A dark mission
In the southernmost reach of earth, a telescope is helping scientists solve a great mystery of the cosmos.
SKF at the South Pole
In 2010, University of Chicago researchers detected trouble with the South Pole Telescope’s critical azimuth bearing, the large slewing ring bearing that supports the telescope. They called SKF for help.
SKF sent down equipment to monitor vibration levels, both before and after the bearing replacement. Since then, the South Pole scientists have continued to send vibration data via satellite to Johnny Simmons, an SKF expert in analyzing slow-speed vibrations. “We’re looking for lubrication problems that can be addressed proactively,” Simmons says.
And where is he crunching the South Pole data? Jacksonville, Florida, where the weather is a little warmer.
Fasten your seatbelt. What follows is a wild ride through the universe. The journey begins down at the frozen South Pole, where an enormous microwave telescope collects data on cosmic events that occurred some 7 billion years ago. When these events took place, the earth had not yet been formed. The sun had not lit up. By studying the weights of extremely distant galaxy clusters, scientists are hoping to answer a terrifying question: Is the universe flying apart?
That question leads to another: If the universe really is expanding faster and faster, is it being pushed apart by a force called dark energy?
Stephan Meyer, an astrophysicist at the University of Chicago in the United States, says that dark energy might be real, or “it might be a trick of geometry. It might be just an illusion.” In the past, the data have been ambiguous, due to the difficulties of measuring the velocities of objects very far away.

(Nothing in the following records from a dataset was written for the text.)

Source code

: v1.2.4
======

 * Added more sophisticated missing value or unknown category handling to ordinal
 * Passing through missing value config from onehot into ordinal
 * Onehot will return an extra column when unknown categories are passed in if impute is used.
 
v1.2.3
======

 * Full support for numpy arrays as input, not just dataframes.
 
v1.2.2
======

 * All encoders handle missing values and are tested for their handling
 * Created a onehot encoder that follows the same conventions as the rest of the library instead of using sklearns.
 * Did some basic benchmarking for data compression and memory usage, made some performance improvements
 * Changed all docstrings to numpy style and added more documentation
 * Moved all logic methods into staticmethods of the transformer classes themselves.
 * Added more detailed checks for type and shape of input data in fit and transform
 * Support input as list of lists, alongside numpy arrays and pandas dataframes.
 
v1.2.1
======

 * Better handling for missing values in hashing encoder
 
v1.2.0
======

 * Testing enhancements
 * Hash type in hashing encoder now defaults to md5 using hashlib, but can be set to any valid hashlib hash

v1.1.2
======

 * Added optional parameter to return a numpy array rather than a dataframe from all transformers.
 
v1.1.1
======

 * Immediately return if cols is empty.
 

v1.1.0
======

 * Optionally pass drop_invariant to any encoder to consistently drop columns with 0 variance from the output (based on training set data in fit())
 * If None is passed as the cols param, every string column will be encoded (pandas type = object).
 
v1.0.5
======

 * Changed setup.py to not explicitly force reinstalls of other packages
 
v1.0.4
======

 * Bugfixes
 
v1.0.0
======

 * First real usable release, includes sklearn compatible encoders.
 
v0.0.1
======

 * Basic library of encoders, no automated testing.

In search of a better answer, Meyer and a team of researchers have made many trips to Antarctica to help set up the South Pole Telescope and analyze the data that have been pouring in since early 2008.
The South Pole – with a climate so dry it’s considered a desert – is the perfect location for a microwave telescope. “What you need is a very dry, stable atmosphere,” says Meyer. During the six-month-long winter night, he says, “we get more constant and uniform observing conditions than anywhere else on earth.”

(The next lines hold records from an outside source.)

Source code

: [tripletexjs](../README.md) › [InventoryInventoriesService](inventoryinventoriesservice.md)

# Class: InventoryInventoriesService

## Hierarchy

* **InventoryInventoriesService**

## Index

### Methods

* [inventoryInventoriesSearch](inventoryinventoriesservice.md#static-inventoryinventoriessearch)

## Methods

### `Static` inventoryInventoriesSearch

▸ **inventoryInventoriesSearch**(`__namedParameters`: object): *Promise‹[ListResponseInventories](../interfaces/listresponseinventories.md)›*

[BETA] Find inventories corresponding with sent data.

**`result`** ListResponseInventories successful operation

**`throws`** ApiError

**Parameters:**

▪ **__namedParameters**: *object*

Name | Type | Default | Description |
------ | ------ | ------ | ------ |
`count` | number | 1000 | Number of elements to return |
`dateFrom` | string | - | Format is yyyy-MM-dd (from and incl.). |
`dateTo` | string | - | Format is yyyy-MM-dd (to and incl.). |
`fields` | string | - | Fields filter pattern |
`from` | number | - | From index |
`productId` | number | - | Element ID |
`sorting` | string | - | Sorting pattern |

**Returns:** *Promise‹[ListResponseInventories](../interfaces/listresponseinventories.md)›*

Meyer and his fellow researchers are studying galaxy clusters, the largest known structures in the universe, each containing billions of stars. The scientists aren’t looking at the light emitted by these clusters; instead, they’re looking at distortions made by these clusters in the nearly uniform cosmic microwave background, which is left over from the Big Bang some 13.7 billion years ago. These small distortions are called the Sunyaev Zel’dovich Effect, postulated by two Russian physicists in 1970.

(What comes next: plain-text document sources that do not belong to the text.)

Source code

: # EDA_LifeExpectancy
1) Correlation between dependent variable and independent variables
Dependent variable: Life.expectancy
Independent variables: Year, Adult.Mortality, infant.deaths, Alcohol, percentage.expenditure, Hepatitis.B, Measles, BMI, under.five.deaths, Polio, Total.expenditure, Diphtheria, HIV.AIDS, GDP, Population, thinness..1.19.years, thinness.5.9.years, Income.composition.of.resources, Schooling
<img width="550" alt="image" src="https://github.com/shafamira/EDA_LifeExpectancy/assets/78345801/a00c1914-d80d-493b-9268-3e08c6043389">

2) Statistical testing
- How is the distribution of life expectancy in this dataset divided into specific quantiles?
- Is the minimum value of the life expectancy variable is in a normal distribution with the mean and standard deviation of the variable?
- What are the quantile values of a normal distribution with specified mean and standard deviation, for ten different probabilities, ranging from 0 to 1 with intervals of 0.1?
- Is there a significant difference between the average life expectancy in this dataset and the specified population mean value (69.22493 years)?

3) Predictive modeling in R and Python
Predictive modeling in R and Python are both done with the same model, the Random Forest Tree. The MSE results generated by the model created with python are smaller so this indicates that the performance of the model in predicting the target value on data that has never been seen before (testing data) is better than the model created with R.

“We see shadows of the galaxy clusters,” says Meyer. “It’s kind of like seeing the blue of the sky through a gauzy balloon.”
Remarkably, these microwave distortions allow scientists to accurately determine the weight of the galaxy clusters. “It’s like taking a census of everyone in a city, weighing every citizen to see how many people are obese.”
What the scientists have found is that the galaxy clusters nearby seem to weigh less than expected. The clusters were born in the Big Bang, and initially gravity pulled in objects around them, gobbling up matter so that they grew heavier and heavier. But the data suggest that at a certain point in their life cycles, these massive clusters stopped gaining weight.
If the scientists’ hunches are right, the reason the clusters stopped growing is because of dark energy, which works to push structures apart, acting as a counterforce to gravity.
If dark energy is shown to be real, it will be a posthumous triumph for Albert Einstein. “Einstein added a cosmological constant, a force that counteracted gravity,” says Meyer. “When it was determined that the universe was in fact expanding, Einstein called it his biggest mistake. But in fact, he may have been right all along.”
There in its frigid home, the South Pole Telescope spent the years 2008 to 2011 gathering data on galaxy clusters, scanning about 2,000 square degrees, or roughly a tenth of the southern sky. Although it performed well, the telescope did require one major repair during the summer of 2011, when its azimuth bearing needed to be replaced. The bearing enables the telescope to turn in a horizontal plane, from left to right and right to left.
Today, the telescope’s purpose has shifted. “We’re putting in a new radiometer to detect radiation,” says Meyer. “It will measure polarization of the microwaves to enable us to answer a slightly different question about the inflation of the universe.”
In the meantime, Meyer and his fellow astrophysicists are analyzing the data the telescope has already collected to calculate the weights of galaxy clusters over time. Do their results show that dark energy is real?
“So far, it looks that way,” says Meyer. “It’s too early to tell for certain. But right at this moment, things are looking pretty good for dark energy being no mere geometry problem, but instead an actual force.”
If that is true, then the universe may keep expanding ever faster until its lights extinguish and its energy dies out, leaving it utterly cold, dark and bleak – a bit like the South Pole in winter.